Required action | Copy exactly the lines of the data below that run from the line holding "Interactive Ruby tutorials](https://rubymonk.com/)" through the line holding "## Array Manipulation", both ends included.

Data section |

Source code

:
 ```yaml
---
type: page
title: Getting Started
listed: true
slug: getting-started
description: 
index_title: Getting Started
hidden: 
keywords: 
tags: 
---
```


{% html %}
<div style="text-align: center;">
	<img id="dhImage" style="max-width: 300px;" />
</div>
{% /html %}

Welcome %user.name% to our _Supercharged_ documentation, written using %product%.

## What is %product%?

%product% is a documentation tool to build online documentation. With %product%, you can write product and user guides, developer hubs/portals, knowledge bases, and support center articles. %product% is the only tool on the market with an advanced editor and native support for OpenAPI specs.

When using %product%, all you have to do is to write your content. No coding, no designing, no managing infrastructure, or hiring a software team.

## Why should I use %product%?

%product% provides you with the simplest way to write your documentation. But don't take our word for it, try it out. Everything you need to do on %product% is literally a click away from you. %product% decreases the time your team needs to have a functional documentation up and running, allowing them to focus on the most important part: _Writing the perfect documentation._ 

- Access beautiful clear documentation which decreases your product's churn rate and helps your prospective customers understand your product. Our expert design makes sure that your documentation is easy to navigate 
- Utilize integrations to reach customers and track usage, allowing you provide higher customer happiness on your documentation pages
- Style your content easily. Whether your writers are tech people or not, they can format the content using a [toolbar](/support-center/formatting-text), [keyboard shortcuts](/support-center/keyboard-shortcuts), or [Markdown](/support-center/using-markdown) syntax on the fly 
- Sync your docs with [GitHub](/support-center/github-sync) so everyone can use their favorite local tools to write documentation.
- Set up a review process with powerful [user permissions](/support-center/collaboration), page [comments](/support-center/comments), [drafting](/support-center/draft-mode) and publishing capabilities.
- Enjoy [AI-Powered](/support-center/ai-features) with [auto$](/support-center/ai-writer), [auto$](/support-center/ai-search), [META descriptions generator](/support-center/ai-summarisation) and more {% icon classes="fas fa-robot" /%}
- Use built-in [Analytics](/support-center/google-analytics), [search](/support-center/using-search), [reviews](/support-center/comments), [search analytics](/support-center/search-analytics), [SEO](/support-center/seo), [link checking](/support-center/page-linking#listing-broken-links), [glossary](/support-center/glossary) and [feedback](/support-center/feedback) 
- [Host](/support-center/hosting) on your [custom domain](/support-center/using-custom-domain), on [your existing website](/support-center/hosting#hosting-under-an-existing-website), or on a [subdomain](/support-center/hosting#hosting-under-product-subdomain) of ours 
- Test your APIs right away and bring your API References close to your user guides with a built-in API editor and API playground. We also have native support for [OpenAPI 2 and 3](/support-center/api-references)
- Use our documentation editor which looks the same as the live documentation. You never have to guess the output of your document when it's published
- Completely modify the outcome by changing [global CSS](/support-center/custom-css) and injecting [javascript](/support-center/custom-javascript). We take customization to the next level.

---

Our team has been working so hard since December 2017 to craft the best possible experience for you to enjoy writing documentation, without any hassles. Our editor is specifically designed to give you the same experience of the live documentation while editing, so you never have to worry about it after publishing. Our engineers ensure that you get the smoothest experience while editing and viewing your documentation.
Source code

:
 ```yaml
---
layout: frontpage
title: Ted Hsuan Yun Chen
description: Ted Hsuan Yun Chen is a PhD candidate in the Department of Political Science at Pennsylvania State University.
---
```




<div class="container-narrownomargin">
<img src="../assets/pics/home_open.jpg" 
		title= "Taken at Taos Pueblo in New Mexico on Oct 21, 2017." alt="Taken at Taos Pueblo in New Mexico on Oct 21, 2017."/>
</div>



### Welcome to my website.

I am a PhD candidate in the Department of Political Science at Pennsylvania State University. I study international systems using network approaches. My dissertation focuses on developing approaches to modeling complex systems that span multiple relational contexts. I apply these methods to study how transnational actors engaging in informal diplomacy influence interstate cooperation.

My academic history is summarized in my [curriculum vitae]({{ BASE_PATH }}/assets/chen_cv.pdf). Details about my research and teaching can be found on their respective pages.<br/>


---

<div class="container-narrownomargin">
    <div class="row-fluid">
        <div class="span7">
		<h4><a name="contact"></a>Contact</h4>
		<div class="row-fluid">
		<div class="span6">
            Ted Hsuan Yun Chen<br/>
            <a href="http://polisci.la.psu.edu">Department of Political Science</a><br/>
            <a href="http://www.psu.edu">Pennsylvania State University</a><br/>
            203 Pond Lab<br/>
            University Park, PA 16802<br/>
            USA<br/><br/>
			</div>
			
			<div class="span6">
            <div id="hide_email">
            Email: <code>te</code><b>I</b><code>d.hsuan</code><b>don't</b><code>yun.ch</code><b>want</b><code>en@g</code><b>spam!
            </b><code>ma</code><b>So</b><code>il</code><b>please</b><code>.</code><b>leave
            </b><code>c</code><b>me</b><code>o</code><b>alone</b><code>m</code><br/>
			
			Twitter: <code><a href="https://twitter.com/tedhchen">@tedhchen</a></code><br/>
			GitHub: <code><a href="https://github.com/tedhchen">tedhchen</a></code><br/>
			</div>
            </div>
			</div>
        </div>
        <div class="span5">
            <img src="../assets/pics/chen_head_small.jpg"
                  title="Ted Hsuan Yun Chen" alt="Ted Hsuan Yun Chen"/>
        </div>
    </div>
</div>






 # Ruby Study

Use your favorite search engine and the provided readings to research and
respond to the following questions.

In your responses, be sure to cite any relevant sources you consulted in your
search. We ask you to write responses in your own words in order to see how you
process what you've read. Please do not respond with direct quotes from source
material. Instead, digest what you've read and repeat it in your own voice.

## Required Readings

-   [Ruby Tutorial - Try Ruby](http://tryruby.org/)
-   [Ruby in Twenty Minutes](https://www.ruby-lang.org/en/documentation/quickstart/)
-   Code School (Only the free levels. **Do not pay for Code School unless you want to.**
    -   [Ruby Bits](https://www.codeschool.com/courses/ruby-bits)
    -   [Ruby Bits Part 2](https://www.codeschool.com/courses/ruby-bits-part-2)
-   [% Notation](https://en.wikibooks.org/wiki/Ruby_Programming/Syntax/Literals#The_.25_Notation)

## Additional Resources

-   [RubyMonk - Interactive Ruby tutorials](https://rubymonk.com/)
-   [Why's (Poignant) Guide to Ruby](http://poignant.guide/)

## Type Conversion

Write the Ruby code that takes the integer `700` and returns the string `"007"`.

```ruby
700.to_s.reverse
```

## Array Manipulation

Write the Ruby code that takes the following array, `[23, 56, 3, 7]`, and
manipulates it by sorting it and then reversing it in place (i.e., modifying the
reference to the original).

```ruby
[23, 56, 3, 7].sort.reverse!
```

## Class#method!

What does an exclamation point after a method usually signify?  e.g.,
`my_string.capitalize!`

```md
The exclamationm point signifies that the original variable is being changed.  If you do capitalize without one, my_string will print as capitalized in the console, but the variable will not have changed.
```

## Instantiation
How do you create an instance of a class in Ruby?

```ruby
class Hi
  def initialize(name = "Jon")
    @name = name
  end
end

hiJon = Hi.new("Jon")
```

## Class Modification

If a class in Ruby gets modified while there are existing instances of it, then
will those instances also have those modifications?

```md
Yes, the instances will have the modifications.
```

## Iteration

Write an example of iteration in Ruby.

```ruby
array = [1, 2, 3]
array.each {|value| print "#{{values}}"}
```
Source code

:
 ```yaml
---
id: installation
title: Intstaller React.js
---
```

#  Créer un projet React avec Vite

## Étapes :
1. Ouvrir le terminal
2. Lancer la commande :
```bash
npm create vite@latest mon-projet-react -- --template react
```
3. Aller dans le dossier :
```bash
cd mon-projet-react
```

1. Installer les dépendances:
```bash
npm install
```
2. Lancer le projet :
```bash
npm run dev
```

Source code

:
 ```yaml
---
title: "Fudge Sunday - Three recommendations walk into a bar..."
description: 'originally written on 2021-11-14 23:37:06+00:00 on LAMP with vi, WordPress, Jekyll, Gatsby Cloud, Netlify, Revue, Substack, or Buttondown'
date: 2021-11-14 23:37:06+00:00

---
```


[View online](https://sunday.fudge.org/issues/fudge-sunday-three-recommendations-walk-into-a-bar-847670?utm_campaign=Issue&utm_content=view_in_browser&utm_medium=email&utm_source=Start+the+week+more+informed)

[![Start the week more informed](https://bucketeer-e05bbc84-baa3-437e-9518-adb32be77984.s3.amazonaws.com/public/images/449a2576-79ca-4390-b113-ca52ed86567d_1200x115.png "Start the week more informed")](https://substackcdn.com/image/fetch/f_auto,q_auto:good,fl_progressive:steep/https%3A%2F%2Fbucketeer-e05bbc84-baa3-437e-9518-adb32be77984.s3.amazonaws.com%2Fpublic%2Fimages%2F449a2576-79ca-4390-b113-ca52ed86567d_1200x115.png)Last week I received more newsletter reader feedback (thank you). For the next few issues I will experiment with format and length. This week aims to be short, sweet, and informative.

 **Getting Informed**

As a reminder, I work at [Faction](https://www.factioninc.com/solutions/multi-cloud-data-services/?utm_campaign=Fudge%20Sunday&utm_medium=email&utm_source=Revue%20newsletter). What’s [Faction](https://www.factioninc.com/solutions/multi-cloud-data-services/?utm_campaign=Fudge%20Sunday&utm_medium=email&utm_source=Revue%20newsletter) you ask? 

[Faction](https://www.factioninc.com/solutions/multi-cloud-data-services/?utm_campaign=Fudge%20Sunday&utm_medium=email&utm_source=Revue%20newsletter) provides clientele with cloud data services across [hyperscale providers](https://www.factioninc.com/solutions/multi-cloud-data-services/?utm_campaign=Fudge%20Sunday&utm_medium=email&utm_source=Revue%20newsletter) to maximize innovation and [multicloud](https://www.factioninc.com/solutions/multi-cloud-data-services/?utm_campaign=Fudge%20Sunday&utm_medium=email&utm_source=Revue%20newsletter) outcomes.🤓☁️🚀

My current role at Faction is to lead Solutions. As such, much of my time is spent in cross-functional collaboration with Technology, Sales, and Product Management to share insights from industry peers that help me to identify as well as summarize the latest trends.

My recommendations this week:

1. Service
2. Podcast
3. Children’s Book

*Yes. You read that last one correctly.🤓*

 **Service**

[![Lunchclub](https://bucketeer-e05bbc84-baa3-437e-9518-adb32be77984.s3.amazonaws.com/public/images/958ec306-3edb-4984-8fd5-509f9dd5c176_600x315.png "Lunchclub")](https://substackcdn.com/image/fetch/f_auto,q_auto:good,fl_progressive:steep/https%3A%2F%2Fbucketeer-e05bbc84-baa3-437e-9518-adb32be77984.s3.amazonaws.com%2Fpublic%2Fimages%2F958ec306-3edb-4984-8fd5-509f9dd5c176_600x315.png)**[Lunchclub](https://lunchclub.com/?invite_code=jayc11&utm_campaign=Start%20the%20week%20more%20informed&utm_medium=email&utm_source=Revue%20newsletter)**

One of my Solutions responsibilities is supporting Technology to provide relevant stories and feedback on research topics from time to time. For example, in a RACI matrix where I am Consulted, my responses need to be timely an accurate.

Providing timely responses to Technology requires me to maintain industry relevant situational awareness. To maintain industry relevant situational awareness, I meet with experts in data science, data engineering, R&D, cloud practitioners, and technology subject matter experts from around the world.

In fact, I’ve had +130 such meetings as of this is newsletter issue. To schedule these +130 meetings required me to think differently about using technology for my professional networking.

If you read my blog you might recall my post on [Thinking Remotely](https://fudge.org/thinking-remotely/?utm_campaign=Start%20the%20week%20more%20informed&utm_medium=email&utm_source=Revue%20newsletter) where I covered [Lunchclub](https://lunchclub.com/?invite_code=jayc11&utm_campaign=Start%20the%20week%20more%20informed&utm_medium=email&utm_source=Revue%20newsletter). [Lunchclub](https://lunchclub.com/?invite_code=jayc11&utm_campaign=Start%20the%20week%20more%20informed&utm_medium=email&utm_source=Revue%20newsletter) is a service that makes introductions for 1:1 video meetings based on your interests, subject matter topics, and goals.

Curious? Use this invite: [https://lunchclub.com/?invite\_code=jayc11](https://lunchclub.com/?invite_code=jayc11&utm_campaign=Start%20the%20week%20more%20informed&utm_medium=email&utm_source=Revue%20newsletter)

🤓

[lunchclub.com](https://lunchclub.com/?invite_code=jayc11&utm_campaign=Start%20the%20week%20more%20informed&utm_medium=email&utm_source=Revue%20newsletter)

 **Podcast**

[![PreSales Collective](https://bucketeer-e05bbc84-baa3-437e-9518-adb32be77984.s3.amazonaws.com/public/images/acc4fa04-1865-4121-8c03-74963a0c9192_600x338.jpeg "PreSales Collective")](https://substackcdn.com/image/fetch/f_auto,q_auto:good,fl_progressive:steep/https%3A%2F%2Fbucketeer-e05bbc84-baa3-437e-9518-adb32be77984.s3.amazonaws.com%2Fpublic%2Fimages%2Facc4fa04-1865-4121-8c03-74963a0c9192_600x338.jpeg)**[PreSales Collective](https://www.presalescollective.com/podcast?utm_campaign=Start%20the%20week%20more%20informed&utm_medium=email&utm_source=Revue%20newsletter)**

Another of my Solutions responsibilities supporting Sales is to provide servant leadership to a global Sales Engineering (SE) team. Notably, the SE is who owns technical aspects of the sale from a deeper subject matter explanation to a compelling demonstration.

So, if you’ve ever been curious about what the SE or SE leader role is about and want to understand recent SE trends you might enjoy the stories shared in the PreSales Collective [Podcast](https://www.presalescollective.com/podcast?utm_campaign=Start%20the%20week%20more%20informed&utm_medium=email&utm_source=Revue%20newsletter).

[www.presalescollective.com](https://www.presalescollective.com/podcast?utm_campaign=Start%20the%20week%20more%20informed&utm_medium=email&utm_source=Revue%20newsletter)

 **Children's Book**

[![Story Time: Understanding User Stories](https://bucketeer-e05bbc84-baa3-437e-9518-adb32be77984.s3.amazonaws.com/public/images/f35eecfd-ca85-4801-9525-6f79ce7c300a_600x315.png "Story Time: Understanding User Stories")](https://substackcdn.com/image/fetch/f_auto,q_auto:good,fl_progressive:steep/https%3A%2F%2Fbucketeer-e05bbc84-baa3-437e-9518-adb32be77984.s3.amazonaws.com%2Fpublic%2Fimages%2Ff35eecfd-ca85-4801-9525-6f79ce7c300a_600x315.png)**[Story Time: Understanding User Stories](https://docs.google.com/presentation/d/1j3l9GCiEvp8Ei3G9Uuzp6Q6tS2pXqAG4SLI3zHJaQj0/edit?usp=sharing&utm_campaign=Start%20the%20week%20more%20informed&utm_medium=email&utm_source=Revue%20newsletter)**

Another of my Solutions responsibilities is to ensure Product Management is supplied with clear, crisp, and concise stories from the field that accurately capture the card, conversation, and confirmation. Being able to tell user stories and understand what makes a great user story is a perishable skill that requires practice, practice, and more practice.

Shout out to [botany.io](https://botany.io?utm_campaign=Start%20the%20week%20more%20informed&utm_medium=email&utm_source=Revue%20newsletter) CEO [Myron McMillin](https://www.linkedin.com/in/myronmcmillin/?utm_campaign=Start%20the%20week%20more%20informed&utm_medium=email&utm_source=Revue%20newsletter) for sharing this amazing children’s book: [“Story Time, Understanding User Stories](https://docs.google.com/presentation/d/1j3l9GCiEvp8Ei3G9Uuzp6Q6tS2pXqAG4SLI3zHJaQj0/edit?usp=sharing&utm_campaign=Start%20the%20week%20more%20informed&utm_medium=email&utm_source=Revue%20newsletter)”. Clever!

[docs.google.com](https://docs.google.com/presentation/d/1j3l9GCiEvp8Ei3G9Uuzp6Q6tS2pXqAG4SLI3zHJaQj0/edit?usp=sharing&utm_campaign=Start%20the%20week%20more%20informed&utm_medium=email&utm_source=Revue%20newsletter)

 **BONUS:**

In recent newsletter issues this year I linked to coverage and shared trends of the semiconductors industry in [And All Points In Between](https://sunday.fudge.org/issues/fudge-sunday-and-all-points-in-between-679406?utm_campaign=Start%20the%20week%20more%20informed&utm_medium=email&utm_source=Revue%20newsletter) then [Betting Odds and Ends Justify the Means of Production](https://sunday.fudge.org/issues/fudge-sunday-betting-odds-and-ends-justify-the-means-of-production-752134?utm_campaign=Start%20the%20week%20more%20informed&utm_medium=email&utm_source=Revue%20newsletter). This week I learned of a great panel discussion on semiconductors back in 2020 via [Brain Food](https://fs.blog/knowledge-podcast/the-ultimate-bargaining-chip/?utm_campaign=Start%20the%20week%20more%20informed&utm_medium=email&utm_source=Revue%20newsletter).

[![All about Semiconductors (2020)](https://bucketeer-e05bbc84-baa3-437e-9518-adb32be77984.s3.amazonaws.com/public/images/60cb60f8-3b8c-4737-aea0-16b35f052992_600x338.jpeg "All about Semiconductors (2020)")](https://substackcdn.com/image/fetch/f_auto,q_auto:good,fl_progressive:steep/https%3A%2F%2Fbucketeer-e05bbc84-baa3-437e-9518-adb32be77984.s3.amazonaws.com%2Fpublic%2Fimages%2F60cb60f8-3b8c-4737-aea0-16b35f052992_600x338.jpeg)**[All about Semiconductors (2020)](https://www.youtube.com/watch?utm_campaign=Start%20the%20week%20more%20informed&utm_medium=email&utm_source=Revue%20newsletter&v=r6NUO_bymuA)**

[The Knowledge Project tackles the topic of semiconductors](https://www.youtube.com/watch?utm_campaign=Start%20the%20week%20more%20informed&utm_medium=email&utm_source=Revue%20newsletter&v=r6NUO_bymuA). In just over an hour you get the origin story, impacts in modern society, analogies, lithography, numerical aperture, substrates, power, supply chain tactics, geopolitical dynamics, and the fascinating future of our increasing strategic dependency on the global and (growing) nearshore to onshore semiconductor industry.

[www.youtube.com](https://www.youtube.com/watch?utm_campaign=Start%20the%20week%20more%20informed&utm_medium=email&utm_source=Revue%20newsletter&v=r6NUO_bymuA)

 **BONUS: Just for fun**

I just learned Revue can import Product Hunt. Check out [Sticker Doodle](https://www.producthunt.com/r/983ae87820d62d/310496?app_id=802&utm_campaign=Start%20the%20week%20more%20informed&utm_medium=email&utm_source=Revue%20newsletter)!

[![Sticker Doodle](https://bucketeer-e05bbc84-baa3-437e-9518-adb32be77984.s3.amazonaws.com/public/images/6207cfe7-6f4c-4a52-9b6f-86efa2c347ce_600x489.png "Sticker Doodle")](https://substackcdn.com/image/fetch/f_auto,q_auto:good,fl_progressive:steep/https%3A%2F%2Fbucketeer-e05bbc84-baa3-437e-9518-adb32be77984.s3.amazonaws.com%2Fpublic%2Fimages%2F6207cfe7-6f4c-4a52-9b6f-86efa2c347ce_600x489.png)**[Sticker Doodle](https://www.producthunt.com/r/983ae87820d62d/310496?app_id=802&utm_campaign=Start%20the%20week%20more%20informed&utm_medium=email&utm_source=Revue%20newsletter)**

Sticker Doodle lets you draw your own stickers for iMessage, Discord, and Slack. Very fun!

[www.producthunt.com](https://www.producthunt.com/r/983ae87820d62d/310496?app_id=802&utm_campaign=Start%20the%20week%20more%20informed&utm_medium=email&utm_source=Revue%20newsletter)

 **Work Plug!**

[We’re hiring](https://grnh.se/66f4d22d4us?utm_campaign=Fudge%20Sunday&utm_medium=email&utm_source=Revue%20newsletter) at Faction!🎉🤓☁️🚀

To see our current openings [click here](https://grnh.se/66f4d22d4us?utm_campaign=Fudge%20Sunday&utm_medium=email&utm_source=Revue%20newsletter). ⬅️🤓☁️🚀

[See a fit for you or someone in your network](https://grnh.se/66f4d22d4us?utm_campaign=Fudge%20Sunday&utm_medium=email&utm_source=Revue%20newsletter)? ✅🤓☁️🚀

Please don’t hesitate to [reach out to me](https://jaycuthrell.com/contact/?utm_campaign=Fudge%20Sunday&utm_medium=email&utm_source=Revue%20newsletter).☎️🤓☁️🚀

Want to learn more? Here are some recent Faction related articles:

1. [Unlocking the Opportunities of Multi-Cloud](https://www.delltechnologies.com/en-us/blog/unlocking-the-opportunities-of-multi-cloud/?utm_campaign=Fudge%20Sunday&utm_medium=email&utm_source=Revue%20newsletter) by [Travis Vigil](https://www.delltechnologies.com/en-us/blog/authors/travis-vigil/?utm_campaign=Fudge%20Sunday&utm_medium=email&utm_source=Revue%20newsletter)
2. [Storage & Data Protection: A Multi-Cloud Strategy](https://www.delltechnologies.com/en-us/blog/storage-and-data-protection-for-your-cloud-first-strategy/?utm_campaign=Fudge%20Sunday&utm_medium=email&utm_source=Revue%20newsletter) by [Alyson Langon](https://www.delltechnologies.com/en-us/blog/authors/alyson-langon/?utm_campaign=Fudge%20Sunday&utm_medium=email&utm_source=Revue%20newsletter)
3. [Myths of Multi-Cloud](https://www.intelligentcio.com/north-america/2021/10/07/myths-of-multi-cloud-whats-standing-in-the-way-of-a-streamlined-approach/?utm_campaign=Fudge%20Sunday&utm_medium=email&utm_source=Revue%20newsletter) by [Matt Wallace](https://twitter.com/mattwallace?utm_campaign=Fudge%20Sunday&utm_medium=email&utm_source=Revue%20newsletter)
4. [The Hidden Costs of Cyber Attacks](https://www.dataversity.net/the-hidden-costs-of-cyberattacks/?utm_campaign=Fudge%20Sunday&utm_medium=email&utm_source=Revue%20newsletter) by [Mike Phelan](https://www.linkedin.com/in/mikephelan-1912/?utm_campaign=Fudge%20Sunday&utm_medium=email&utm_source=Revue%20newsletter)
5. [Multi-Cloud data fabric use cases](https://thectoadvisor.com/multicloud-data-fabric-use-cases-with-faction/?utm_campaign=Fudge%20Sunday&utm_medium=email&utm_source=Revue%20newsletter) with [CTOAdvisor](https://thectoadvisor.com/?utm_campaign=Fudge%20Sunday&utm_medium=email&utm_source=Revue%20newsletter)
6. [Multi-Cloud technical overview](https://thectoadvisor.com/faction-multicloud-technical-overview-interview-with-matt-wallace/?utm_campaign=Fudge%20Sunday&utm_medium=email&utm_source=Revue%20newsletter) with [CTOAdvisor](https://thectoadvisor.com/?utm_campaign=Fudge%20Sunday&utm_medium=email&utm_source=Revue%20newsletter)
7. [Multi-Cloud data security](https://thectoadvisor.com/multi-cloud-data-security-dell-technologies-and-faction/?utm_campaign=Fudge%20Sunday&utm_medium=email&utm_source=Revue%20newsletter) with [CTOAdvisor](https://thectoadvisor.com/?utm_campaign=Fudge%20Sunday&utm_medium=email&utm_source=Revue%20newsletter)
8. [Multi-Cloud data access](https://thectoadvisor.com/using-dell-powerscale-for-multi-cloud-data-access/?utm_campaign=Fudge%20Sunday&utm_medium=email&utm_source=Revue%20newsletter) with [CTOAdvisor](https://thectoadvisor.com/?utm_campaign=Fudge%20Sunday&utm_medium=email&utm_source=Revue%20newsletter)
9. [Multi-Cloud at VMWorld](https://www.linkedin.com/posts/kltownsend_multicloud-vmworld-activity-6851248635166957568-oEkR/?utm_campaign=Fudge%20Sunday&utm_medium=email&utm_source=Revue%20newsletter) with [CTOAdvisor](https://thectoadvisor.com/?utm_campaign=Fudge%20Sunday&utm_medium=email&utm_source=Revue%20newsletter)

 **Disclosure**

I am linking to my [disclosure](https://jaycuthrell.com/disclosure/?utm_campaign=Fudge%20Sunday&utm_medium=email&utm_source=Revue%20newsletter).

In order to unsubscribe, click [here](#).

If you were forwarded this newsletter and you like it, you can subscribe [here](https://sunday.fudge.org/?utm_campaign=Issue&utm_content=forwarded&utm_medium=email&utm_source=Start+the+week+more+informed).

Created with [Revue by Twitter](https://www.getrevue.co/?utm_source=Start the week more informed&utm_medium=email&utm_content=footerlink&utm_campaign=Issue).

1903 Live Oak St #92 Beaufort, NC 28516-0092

Response area |
-   [RubyMonk - Interactive Ruby tutorials](https://rubymonk.com/)
-   [Why's (Poignant) Guide to Ruby](http://poignant.guide/)

## Type Conversion

Write the Ruby code that takes the integer `700` and returns the string `"007"`.

```ruby
700.to_s.reverse
```

## Array Manipulation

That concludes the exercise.